Sementara, saksi Hakim PN Makassar, R Mohammad Fadjarisman tidak memenuhi panggilan KPK. Pemanggilannya akan dijadwalkan ulang.
"Yang bersangkutan tidak hadir dan segera dilakukan penjadwalan dan pemanggilan ulang," katanya.
Sebelumnya, KPK menetapkan hakim PN Surabaya Itong Isnaeni Hidayat dan panitera pengganti serta Hamdan sebagai tersangka di kasus dugaan suap vonis perkara PT Soyu Giri Primedika. Keduanya diduga menerima suap.
"KPK menemukan adanya bukti permulaan yang cukup.
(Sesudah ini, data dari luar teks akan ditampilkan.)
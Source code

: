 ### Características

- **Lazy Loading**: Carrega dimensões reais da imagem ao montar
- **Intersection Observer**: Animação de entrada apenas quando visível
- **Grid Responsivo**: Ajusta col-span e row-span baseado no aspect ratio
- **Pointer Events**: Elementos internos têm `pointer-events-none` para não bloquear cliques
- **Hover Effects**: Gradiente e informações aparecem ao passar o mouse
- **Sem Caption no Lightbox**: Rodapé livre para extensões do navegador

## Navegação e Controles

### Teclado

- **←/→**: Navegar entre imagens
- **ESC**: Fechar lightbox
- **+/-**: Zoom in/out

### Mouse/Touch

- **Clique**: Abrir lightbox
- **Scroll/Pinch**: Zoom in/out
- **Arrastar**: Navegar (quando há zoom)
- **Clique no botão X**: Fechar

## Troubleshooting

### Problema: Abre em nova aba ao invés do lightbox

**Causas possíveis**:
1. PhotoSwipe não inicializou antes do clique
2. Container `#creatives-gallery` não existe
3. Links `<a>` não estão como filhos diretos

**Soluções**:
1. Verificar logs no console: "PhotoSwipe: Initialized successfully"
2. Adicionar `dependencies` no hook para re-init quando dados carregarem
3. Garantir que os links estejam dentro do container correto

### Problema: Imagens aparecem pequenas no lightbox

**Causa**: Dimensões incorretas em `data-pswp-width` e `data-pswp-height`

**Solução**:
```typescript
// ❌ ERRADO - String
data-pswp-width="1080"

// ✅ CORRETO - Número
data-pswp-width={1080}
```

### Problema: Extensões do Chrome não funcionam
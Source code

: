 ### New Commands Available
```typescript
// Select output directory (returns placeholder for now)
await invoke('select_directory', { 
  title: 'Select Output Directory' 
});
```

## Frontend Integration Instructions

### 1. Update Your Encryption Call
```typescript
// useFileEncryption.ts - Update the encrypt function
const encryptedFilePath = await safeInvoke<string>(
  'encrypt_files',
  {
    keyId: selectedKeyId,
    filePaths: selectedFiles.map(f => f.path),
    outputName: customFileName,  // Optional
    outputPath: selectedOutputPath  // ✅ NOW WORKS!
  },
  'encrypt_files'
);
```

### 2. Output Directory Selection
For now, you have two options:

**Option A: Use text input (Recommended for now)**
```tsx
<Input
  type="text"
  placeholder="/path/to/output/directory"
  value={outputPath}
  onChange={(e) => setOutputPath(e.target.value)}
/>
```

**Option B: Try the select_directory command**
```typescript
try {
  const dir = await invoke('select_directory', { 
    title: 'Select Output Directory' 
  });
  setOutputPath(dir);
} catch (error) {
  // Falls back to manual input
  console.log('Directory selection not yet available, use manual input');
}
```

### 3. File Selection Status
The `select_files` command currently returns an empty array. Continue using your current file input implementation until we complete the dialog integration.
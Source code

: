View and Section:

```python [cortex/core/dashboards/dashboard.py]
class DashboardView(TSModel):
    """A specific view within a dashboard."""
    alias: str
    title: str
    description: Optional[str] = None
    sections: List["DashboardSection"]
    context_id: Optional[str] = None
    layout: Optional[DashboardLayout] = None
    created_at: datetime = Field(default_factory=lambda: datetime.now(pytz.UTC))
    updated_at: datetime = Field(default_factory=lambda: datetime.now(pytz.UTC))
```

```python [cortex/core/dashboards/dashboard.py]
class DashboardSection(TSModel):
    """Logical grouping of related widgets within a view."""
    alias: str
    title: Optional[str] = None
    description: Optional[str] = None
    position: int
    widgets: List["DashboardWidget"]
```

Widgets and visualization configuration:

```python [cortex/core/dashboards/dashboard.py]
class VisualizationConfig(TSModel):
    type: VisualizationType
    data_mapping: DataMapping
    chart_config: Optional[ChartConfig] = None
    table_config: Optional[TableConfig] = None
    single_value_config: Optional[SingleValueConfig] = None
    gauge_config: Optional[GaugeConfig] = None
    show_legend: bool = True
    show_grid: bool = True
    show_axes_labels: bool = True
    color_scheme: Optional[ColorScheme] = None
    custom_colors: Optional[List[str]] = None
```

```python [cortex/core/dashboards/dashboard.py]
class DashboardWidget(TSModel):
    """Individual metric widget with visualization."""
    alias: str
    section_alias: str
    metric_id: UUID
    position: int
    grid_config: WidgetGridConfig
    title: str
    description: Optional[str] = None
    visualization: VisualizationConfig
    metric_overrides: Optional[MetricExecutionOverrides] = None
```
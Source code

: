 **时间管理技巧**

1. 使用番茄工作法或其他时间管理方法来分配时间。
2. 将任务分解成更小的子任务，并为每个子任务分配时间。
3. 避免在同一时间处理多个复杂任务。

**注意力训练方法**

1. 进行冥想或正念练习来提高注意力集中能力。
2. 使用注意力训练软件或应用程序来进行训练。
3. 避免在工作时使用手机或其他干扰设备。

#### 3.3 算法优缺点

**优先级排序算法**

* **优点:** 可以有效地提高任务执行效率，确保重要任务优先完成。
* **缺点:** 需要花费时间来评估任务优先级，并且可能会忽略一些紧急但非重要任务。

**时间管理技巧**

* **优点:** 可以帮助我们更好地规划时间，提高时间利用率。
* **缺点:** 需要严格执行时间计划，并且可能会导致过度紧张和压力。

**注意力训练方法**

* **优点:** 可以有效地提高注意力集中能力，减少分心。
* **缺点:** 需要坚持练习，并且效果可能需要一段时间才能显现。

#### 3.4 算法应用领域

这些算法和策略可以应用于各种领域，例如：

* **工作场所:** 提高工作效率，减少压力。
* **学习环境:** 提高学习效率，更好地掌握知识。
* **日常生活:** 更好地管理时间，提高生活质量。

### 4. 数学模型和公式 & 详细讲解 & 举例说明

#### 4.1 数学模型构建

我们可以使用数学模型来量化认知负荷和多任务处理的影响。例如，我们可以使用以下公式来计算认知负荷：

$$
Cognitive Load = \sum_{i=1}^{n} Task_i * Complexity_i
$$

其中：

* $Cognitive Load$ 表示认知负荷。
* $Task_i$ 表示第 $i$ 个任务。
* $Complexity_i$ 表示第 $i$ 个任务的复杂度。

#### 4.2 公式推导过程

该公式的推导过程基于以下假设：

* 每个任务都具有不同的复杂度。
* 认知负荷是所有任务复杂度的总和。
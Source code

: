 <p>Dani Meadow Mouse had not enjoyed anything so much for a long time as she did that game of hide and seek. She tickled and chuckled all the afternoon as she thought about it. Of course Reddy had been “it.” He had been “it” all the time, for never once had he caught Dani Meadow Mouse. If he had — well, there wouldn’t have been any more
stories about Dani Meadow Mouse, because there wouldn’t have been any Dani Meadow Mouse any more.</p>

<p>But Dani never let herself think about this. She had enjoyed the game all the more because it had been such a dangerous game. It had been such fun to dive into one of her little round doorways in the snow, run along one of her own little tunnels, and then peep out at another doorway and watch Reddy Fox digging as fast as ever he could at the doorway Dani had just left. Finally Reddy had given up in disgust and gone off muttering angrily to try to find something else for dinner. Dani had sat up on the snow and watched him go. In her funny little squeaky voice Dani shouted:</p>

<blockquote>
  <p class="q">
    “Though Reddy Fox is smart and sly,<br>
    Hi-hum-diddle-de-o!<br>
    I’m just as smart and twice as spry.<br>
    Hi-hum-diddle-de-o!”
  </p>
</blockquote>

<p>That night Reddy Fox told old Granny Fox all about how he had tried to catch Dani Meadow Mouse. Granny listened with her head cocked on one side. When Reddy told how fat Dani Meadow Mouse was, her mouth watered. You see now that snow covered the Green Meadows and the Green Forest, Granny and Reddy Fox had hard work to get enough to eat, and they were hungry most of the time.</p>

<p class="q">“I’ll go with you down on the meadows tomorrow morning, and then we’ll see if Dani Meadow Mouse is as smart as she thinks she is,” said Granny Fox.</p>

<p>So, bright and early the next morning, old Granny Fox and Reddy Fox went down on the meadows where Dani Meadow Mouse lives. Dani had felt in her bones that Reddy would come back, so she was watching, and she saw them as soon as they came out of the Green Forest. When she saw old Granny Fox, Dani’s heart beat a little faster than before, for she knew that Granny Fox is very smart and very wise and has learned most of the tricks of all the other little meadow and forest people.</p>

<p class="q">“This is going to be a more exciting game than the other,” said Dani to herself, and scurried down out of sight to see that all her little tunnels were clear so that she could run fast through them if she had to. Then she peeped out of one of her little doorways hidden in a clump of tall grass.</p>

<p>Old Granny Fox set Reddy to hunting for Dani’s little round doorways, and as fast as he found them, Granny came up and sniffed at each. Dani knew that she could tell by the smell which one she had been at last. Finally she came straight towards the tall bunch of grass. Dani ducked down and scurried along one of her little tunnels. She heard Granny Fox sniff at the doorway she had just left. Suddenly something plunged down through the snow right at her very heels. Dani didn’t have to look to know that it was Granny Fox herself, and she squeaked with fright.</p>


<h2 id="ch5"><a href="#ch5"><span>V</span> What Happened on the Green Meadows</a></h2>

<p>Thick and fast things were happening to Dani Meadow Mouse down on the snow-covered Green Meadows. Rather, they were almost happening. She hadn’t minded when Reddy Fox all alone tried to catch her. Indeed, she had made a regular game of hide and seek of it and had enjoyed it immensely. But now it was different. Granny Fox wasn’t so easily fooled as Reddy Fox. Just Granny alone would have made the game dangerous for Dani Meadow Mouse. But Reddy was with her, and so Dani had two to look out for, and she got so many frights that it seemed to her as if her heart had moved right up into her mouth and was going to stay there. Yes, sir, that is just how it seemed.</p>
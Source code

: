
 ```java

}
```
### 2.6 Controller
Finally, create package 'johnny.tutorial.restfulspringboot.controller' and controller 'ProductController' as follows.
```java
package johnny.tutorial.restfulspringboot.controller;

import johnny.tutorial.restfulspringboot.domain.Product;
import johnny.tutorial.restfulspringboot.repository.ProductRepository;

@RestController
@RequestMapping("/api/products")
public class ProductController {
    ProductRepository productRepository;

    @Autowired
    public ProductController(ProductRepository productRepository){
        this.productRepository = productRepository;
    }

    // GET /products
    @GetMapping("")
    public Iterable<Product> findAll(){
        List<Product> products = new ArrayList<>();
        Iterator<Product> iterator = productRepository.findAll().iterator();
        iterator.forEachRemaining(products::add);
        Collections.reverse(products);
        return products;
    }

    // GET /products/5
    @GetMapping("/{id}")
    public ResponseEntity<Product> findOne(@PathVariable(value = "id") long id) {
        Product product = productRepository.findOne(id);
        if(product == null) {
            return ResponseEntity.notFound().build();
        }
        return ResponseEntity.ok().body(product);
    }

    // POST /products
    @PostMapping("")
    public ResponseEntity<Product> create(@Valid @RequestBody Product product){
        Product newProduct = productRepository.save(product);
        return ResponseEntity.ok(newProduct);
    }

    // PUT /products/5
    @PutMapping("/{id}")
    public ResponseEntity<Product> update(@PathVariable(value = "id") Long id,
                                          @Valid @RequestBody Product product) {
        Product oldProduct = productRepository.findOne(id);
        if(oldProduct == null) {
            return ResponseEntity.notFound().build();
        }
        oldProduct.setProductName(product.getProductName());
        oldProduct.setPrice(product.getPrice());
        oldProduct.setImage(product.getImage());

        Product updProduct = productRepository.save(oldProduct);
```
Maka KPK meningkatkan status perkara ini ke tahap penyidikan dengan mengumumkan tersangka sebagai berikut: sebagai pemberi HK (Hendro Kasiono), sebagai penerima HD dan IIH," ujar Wakil Ketua KPK Nawawi Pomolango dalam konferensi pers di Gedung Merah Putih KPK, Jalan Kuningan Persada, Jakarta Selatan, Kamis (20/1).
Hendro Kasiono adalah pengacara PT SGP. KPK menyebut terjadi kerja sama antartersangka untuk membuat PT SGP diputus bubar oleh PN Surabaya.
"Diduga uang yang disiapkan untuk mengurus perkara ini sejumlah sekitar Rp 1,3 miliar dimulai dari tingkat putusan Pengadilan Negeri sampai tingkat putusan Mahkamah Agung," kata Nawawi.